I'm not really a girly-girl when it comes to fashion. Oh, I have my girly tendencies in other areas (I'm famous in Zach's family for having once said "there's too much nature out here" at an outside get together), but clothes and worrying about how I look just don't make the cut. Sure I try to look nice for special occasions, but my theory was always if my picture won't be taken, any old outfit will do. And I use the word "outfit" very loosely. I always admired girls that look put together 24/7, but I wasn't one of them. And I didn't aspire to be.
I'm certainly not going to look fabulous everyday, but even just trying to look okay for 24 outfits in a row has started to change the way I feel about getting dressed everyday (knowing there will be photographic evidence is also motivating). I've noticed that I carry myself differently. I feel more confident. I'm not embarrassed if I run into someone I wasn't expecting to see.

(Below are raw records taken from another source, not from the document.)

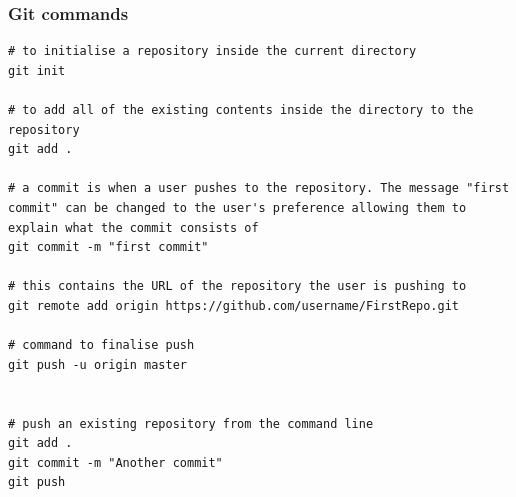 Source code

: \subsubsection{Git commands}
\begin{verbatim}
# to initialise a repository inside the current directory
git init

# to add all of the existing contents inside the directory to the repository
git add .

# a commit is when a user pushes to the repository. The message "first commit" can be changed to the user's preference allowing them to explain what the commit consists of
git commit -m "first commit"

# this contains the URL of the repository the user is pushing to
git remote add origin https://github.com/username/FirstRepo.git 

# command to finalise push
git push -u origin master


# push an existing repository from the command line
git add .
git commit -m "Another commit"
git push

\end{verbatim}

I knew I had started to notice these changes, but today I found out that other people notice it, too. Today a group of students said, "You always look so cute. You don't swear sweats or anything!" Just seven days into the school year, and they've already noticed that I've put a little effort into how I look each day. It was a sweet compliment to hear, and one that will keep me motivated during this experiment.
Why I kept it:
I just love stripes! This top is from Loft--it's super soft and has a zipper detail in the back.
Why I stopped wearing it:
I think I got this top around April, and I wore it a few times before it got too hot for summer (it's a thicker fabric).
How I styled it:
Previously I wore this top with black pants, but I felt like wearing it with these olive jeans today. Not long ago I would have never worn black/white with olive/brown, but I'm glad that's not a "rule" anymore. (ps: I plan to break more rules after Labor Day.) The necklace tied it all together for me.
How I felt:
Like me! Definitely able to teach and move around while still feeling put together and comfortable.
I don't think I'll ever get tired of stripes. It's staying. Possibly forever.